───── Stored data ─────

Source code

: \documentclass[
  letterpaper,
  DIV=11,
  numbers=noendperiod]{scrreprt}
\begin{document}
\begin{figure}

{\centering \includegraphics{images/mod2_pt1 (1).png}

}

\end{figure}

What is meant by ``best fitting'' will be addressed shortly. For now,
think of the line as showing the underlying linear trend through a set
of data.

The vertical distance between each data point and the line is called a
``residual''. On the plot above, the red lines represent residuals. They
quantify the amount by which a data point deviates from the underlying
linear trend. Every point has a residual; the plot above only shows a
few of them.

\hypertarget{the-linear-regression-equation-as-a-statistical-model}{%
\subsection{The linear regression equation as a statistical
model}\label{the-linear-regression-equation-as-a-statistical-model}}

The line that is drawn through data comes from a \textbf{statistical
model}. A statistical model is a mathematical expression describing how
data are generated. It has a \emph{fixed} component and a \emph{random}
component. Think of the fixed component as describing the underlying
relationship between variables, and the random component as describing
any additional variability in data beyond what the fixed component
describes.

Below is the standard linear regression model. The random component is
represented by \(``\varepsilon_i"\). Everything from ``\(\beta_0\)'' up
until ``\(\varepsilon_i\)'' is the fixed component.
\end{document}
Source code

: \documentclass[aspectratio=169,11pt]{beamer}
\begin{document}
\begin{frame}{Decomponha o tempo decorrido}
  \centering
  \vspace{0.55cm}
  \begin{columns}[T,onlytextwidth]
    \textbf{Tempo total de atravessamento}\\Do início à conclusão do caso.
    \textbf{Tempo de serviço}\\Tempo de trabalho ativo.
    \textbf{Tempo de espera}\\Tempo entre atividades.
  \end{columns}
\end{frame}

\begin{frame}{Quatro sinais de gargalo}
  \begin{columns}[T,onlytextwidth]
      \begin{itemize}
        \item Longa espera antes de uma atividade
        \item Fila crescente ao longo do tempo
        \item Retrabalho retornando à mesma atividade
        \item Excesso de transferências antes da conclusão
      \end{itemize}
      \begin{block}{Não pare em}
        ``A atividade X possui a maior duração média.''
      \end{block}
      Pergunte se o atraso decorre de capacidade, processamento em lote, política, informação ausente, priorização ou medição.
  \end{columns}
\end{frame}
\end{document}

─────

Repeat each record exactly. Omit nothing.

■ **Answer area**
Source code

: \documentclass[
  letterpaper,
  DIV=11,
  numbers=noendperiod]{scrreprt}
\begin{document}
\begin{figure}

{\centering \includegraphics{images/mod2_pt1 (1).png}

}

\end{figure}

What is meant by ``best fitting'' will be addressed shortly. For now,
think of the line as showing the underlying linear trend through a set
of data.

The vertical distance between each data point and the line is called a
``residual''. On the plot above, the red lines represent residuals. They
quantify the amount by which a data point deviates from the underlying
linear trend. Every point has a residual; the plot above only shows a
few of them.

\hypertarget{the-linear-regression-equation-as-a-statistical-model}{%
\subsection{The linear regression equation as a statistical
model}\label{the-linear-regression-equation-as-a-statistical-model}}

The line that is drawn through data comes from a \textbf{statistical
model}. A statistical model is a mathematical expression describing how
data are generated. It has a \emph{fixed} component and a \emph{random}
component. Think of the fixed component as describing the underlying
relationship between variables, and the random component as describing
any additional variability in data beyond what the fixed component
describes.

Below is the standard linear regression model. The random component is
represented by \(``\varepsilon_i"\). Everything from ``\(\beta_0\)'' up
until ``\(\varepsilon_i\)'' is the fixed component.
\end{document}
Source code

: \documentclass[aspectratio=169,11pt]{beamer}
\begin{document}
\begin{frame}{Decomponha o tempo decorrido}
  \centering
  \vspace{0.55cm}
  \begin{columns}[T,onlytextwidth]
    \textbf{Tempo total de atravessamento}\\Do início à conclusão do caso.
    \textbf{Tempo de serviço}\\Tempo de trabalho ativo.
    \textbf{Tempo de espera}\\Tempo entre atividades.
  \end{columns}
\end{frame}

\begin{frame}{Quatro sinais de gargalo}
  \begin{columns}[T,onlytextwidth]
      \begin{itemize}
        \item Longa espera antes de uma atividade
        \item Fila crescente ao longo do tempo
        \item Retrabalho retornando à mesma atividade
        \item Excesso de transferências antes da conclusão
      \end{itemize}
      \begin{block}{Não pare em}
        ``A atividade X possui a maior duração média.''
      \end{block}
      Pergunte se o atraso decorre de capacidade, processamento em lote, política, informação ausente, priorização ou medição.
  \end{columns}
\end{frame}
\end{document}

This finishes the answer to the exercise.